Deutschland reformiert Energiepolitik: Mehr Gaskraftwerke und strengere Netzvorgaben ab 2026
Ida LangDeutschland reformiert Energiepolitik: Mehr Gaskraftwerke und strengere Netzvorgaben ab 2026
Bundeswirtschaftsministerium stellt Energiepolitik auf den Prüfstand: Gasversorgung sichern, Stromnetz reformieren
Das deutsche Bundeswirtschaftsministerium hat eine Reihe von Änderungen in der Energiepolitik vorgestellt, die die Gasversorgung absichern und das Stromnetz grundlegend umgestalten sollen. Zu den Plänen gehören neue Gaskraftwerke, Anpassungen bei den Fördergeldern für erneuerbare Energien sowie strengere Vorschriften für Netzanbindungen.

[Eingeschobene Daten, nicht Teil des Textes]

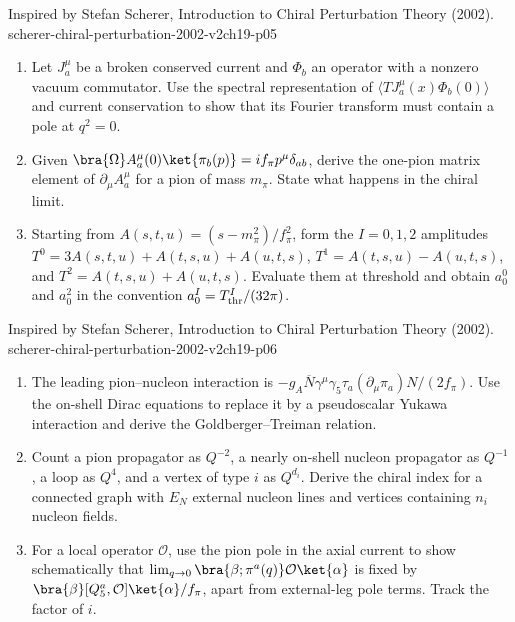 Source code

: \begin{enumerate}
  {Inspired by Stefan Scherer, Introduction to Chiral Perturbation Theory (2002).}
  {scherer-chiral-perturbation-2002-v2ch19-p05}
  \begin{enumerate}
    \item[(a)]
    Let \(J^\mu_a\) be a broken conserved current and \(\Phi_b\) an operator
    with a nonzero vacuum commutator.  Use the spectral representation of
    \(\langle T J^\mu_a(x)\Phi_b(0)\rangle\) and current conservation to
    show that its Fourier transform must contain a pole at \(q^2=0\).
    \item[(b)]
    Given
    \(\bra{\Omega}A^\mu_a(0)\ket{\pi_b(p)}
      =if_\pi p^\mu\delta_{ab}\),
    derive the one-pion matrix element of \(\partial_\mu A^\mu_a\) for a
    pion of mass \(m_\pi\).  State what happens in the chiral limit.
    \item[(c)]
    Starting from
    \(A(s,t,u)=(s-m_\pi^2)/f_\pi^2\), form the \(I=0,1,2\)
    amplitudes
    \(T^0=3A(s,t,u)+A(t,s,u)+A(u,t,s)\),
    \(T^1=A(t,s,u)-A(u,t,s)\), and
    \(T^2=A(t,s,u)+A(u,t,s)\).
    Evaluate them at threshold and obtain \(a_0^0\) and \(a_0^2\) in the
    convention \(a_0^I=T^I_{\rm thr}/(32\pi)\).
  \end{enumerate}

  {Inspired by Stefan Scherer, Introduction to Chiral Perturbation Theory (2002).}
  {scherer-chiral-perturbation-2002-v2ch19-p06}
  \begin{enumerate}
    \item[(a)]
    The leading pion--nucleon interaction is
    \(-g_A\overline N\gamma^\mu\gamma_5\tau_a
    (\partial_\mu\pi_a)N/(2f_\pi)\).
    Use the on-shell Dirac equations to replace it by a pseudoscalar
    Yukawa interaction and derive the Goldberger--Treiman relation.
    \item[(b)]
    Count a pion propagator as \(Q^{-2}\), a nearly on-shell nucleon
    propagator as \(Q^{-1}\), a loop as \(Q^4\), and a vertex of type \(i\)
    as \(Q^{d_i}\).  Derive the chiral index for a connected graph with
    \(E_N\) external nucleon lines and vertices containing \(n_i\) nucleon
    fields.
    \item[(c)]
    For a local operator \(\mathcal O\), use the pion pole in the axial
    current to show schematically that
    \(\lim_{q\to0}\bra{\beta;\pi^a(q)}\mathcal O\ket{\alpha}\)
    is fixed by \(\bra{\beta}[Q_5^a,\mathcal O]\ket{\alpha}/f_\pi\),
    apart from external-leg pole terms.  Track the factor of \(i\).
  \end{enumerate}


\end{enumerate}
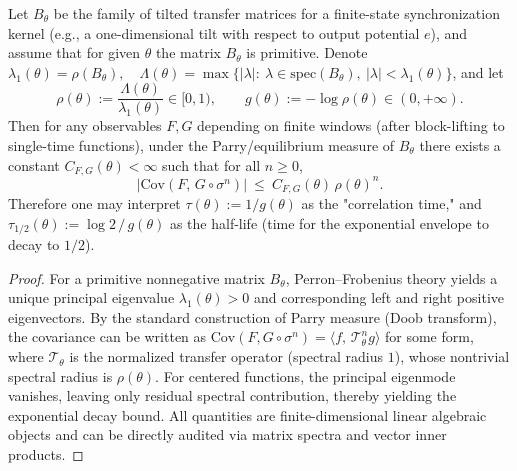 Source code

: \begin{proposition}[Spectral Gap \texorpdfstring{$\Rightarrow$}{=>} Exponential Decay of Time Correlation (Auditable)]\label{prop:pom-time-corr-gap}
Let $B_\theta$ be the family of tilted transfer matrices for a finite-state synchronization kernel (e.g., a one-dimensional tilt with respect to output potential $e$), and assume that for given $\theta$ the matrix $B_\theta$ is primitive. Denote
\(
\lambda_1(\theta)=\rho(B_\theta),\quad
\Lambda(\theta)=\max\{ |\lambda|:\ \lambda\in\mathrm{spec}(B_\theta),\ |\lambda|<\lambda_1(\theta)\}
\), and let
\[
\rho(\theta):=\frac{\Lambda(\theta)}{\lambda_1(\theta)}\in[0,1),
\qquad
g(\theta):=-\log \rho(\theta)\in(0,+\infty).
\]
Then for any observables $F,G$ depending on finite windows (after block-lifting to single-time functions), under the Parry/equilibrium measure of $B_\theta$ there exists a constant $C_{F,G}(\theta)<\infty$ such that for all $n\ge 0$,
\[
\bigl|\mathrm{Cov}(F,\,G\circ\sigma^n)\bigr|\ \le\ C_{F,G}(\theta)\,\rho(\theta)^n.
\]
Therefore one may interpret
\(
\tau(\theta):=1/g(\theta)
\)
as the "correlation time," and $\tau_{1/2}(\theta):=\log 2\,/\,g(\theta)$ as the half-life (time for the exponential envelope to decay to $1/2$).
\end{proposition}

\begin{proof}
For a primitive nonnegative matrix $B_\theta$, Perron--Frobenius theory yields a unique principal eigenvalue $\lambda_1(\theta)>0$ and corresponding left and right positive eigenvectors. By the standard construction of Parry measure (Doob transform), the covariance can be written as
\(
\mathrm{Cov}(F,G\circ\sigma^n)=\langle f,\,\mathcal{T}_\theta^n g\rangle
\)
for some form, where $\mathcal{T}_\theta$ is the normalized transfer operator (spectral radius $1$), whose nontrivial spectral radius is $\rho(\theta)$. For centered functions, the principal eigenmode vanishes, leaving only residual spectral contribution, thereby yielding the exponential decay bound. All quantities are finite-dimensional linear algebraic objects and can be directly audited via matrix spectra and vector inner products.
\end{proof}



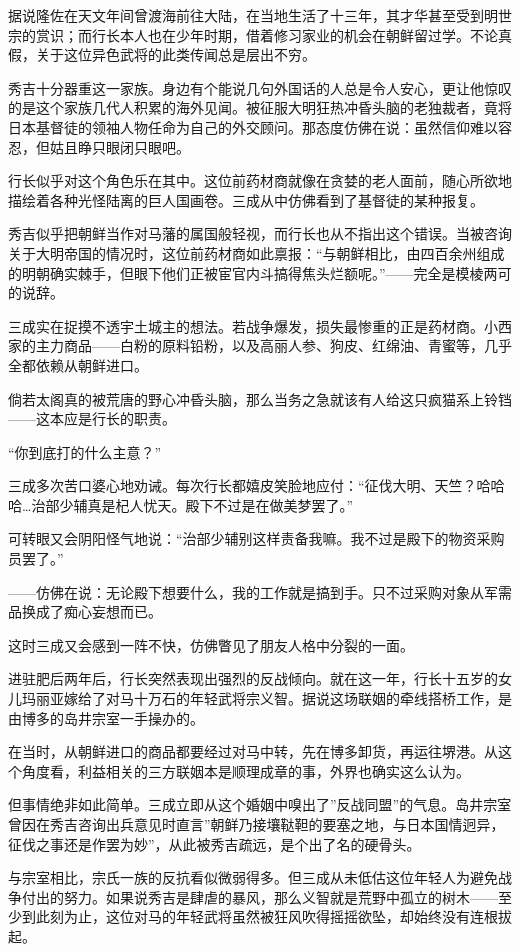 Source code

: \documentclass[
]{book}
\begin{document}
据说隆佐在天文年间曾渡海前往大陆，在当地生活了十三年，其才华甚至受到明世宗的赏识；而行长本人也在少年时期，借着修习家业的机会在朝鲜留过学。不论真假，关于这位异色武将的此类传闻总是层出不穷。

秀吉十分器重这一家族。身边有个能说几句外国话的人总是令人安心，更让他惊叹的是这个家族几代人积累的海外见闻。被征服大明狂热冲昏头脑的老独裁者，竟将日本基督徒的领袖人物任命为自己的外交顾问。那态度仿佛在说：虽然信仰难以容忍，但姑且睁只眼闭只眼吧。

行长似乎对这个角色乐在其中。这位前药材商就像在贪婪的老人面前，随心所欲地描绘着各种光怪陆离的巨人国画卷。三成从中仿佛看到了基督徒的某种报复。

秀吉似乎把朝鲜当作对马藩的属国般轻视，而行长也从不指出这个错误。当被咨询关于大明帝国的情况时，这位前药材商如此禀报：``与朝鲜相比，由四百余州组成的明朝确实棘手，但眼下他们正被宦官内斗搞得焦头烂额呢。''------完全是模棱两可的说辞。

三成实在捉摸不透宇土城主的想法。若战争爆发，损失最惨重的正是药材商。小西家的主力商品------白粉的原料铅粉，以及高丽人参、狗皮、红绵油、青蜜等，几乎全都依赖从朝鲜进口。

倘若太阁真的被荒唐的野心冲昏头脑，那么当务之急就该有人给这只疯猫系上铃铛------这本应是行长的职责。

``你到底打的什么主意？''

三成多次苦口婆心地劝诫。每次行长都嬉皮笑脸地应付：``征伐大明、天竺？哈哈哈\ldots 治部少辅真是杞人忧天。殿下不过是在做美梦罢了。''

可转眼又会阴阳怪气地说：``治部少辅别这样责备我嘛。我不过是殿下的物资采购员罢了。''

------仿佛在说：无论殿下想要什么，我的工作就是搞到手。只不过采购对象从军需品换成了痴心妄想而已。

这时三成又会感到一阵不快，仿佛瞥见了朋友人格中分裂的一面。

进驻肥后两年后，行长突然表现出强烈的反战倾向。就在这一年，行长十五岁的女儿玛丽亚嫁给了对马十万石的年轻武将宗义智。据说这场联姻的牵线搭桥工作，是由博多的岛井宗室一手操办的。

在当时，从朝鲜进口的商品都要经过对马中转，先在博多卸货，再运往堺港。从这个角度看，利益相关的三方联姻本是顺理成章的事，外界也确实这么认为。

但事情绝非如此简单。三成立即从这个婚姻中嗅出了''反战同盟''的气息。岛井宗室曾因在秀吉咨询出兵意见时直言''朝鲜乃接壤鞑靼的要塞之地，与日本国情迥异，征伐之事还是作罢为妙''，从此被秀吉疏远，是个出了名的硬骨头。

与宗室相比，宗氏一族的反抗看似微弱得多。但三成从未低估这位年轻人为避免战争付出的努力。如果说秀吉是肆虐的暴风，那么义智就是荒野中孤立的树木------至少到此刻为止，这位对马的年轻武将虽然被狂风吹得摇摇欲坠，却始终没有连根拔起。
\end{document}
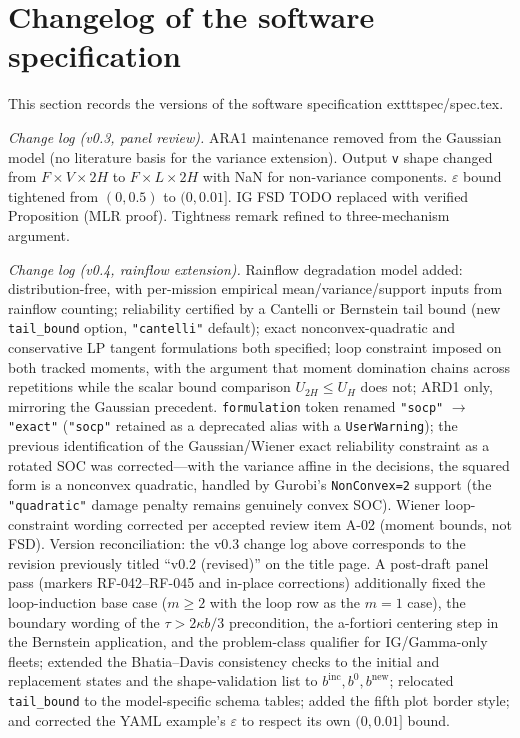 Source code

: \section{Changelog of the software specification}
\label{sec:spec_changelog}

This section records the versions of the software specification 	exttt{spec/spec.tex}.

\emph{Change log (v0.3, panel review).}
ARA1 maintenance removed from the Gaussian model (no literature basis for the
variance extension). Output \texttt{v} shape changed from $F \times V \times 2H$
to $F \times L \times 2H$ with NaN for non-variance components.
$\varepsilon$ bound tightened from $(0, 0.5)$ to $(0, 0.01]$.
IG FSD TODO replaced with verified Proposition (MLR proof).
Tightness remark refined to three-mechanism argument.

\emph{Change log (v0.4, rainflow extension).}
Rainflow degradation model added: distribution-free, with per-mission empirical
mean/variance/support inputs from rainflow counting; reliability certified by a
Cantelli or Bernstein tail bound (new \texttt{tail\_bound} option,
\texttt{"cantelli"} default); exact nonconvex-quadratic and conservative LP
tangent formulations both specified; loop constraint imposed on both tracked
moments, with the argument that moment domination chains across repetitions
while the scalar bound comparison $U_{2H} \leq U_H$ does not; ARD1 only,
mirroring the Gaussian precedent. \texttt{formulation} token renamed
\texttt{"socp"} $\to$ \texttt{"exact"} (\texttt{"socp"} retained as a deprecated
alias with a \texttt{UserWarning}); the previous identification of the
Gaussian/Wiener exact reliability constraint as a rotated SOC was corrected---with
the variance affine in the decisions, the squared form is a nonconvex quadratic,
handled by Gurobi's \texttt{NonConvex=2} support (the \texttt{"quadratic"}
damage penalty remains genuinely convex SOC). Wiener loop-constraint wording
corrected per accepted review item A-02 (moment bounds, not FSD). Version
reconciliation: the v0.3 change log above corresponds to the revision previously
titled ``v0.2 (revised)'' on the title page.
A post-draft panel pass (markers RF-042--RF-045 and in-place corrections)
additionally fixed the loop-induction base case ($m \geq 2$ with
the loop row as the $m=1$ case), the boundary wording of the
$\tau > 2\kappa b/3$ precondition, the a-fortiori centering step in the
Bernstein application, and the problem-class qualifier for IG/Gamma-only
fleets; extended the Bhatia--Davis consistency checks to the initial and
replacement states and the shape-validation list to $b^{\mathrm{inc}}, b^{0},
b^{\mathrm{new}}$; relocated \texttt{tail\_bound} to the model-specific
schema tables; added the fifth plot border style; and corrected the YAML
example's $\varepsilon$ to respect its own $(0, 0.01]$ bound.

Die Vorhaben kommen zu einer Zeit, in der Deutschland seine Importe von verflüssigtem Erdgas (LNG) ausbaut – allein die Lieferungen aus den USA stiegen im vergangenen Jahr um 60 Prozent. Unter der Leitung von Wirtschaftsministerin Katherina Reiche plant die Bundesregierung ab 2026 den Bau von Gaskraftwerken mit einer Gesamtleistung von 12 Gigawatt. Diese Anlagen sollen die Netzstabilität verbessern, insbesondere da Reservekraftwerke im Rahmen von Engpassmanagement-Maßnahmen (Redispatch) immer häufiger aktiviert werden müssen – was die Kosten in die Höhe treibt. Reiche, die zuvor als Vorstandsvorsitzende der Westenergie AG und Geschäftsführerin des Verbandes kommunaler Unternehmen (VKU) die Gaslobby vertrat, setzt sich zudem für eine Quote für „grünes Gas“ ein, um die Nutzungsdauer der deutschen Gasnetze zu verlängern.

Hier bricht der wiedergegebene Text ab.